EXERCISE: Each line of the data below either holds "keyring" or does not. Report how many do, and only that.

DATA below:

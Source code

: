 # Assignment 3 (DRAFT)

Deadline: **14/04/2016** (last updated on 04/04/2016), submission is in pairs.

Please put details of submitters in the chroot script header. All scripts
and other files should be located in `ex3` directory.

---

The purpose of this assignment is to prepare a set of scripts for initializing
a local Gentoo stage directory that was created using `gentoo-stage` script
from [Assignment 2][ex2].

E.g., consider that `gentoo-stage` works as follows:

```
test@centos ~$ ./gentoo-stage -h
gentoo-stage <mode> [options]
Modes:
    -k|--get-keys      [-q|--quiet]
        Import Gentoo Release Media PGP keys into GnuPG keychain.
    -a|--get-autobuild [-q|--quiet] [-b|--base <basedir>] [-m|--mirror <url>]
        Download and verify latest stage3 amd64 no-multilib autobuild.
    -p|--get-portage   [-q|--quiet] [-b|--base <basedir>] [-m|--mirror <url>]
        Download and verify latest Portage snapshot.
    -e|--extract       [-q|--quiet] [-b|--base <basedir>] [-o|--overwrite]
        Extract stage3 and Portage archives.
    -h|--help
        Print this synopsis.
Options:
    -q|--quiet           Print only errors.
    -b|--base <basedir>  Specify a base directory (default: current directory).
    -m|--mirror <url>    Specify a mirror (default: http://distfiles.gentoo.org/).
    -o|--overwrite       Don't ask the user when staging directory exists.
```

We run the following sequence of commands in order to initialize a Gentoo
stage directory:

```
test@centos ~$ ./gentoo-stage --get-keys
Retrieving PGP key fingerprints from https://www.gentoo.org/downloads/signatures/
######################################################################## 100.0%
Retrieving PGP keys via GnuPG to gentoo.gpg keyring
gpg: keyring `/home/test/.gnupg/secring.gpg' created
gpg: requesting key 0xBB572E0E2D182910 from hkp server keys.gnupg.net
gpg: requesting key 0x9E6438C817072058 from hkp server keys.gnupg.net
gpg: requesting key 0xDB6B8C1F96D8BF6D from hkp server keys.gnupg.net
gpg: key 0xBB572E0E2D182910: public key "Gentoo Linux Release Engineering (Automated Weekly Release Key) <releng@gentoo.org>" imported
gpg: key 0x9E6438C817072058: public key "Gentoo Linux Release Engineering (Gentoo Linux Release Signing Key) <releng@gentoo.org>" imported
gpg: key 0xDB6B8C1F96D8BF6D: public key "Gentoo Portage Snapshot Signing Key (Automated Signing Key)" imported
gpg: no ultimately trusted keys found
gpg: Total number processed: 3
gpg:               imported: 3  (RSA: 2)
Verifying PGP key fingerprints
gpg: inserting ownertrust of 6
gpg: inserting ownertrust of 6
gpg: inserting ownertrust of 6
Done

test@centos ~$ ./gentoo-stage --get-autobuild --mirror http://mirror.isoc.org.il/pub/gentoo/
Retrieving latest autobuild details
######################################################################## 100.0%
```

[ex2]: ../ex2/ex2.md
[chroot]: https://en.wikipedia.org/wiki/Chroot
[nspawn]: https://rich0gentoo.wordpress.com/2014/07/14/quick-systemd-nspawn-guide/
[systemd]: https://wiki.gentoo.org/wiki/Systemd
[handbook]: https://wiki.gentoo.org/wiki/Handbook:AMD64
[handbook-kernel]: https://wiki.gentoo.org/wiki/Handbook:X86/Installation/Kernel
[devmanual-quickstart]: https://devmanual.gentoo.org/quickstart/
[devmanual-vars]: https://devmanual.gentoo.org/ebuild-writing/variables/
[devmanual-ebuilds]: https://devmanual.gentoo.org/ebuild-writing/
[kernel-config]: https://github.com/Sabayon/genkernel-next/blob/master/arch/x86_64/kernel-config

End of DATA.

ANSWER TO THIS EXERCISE: 2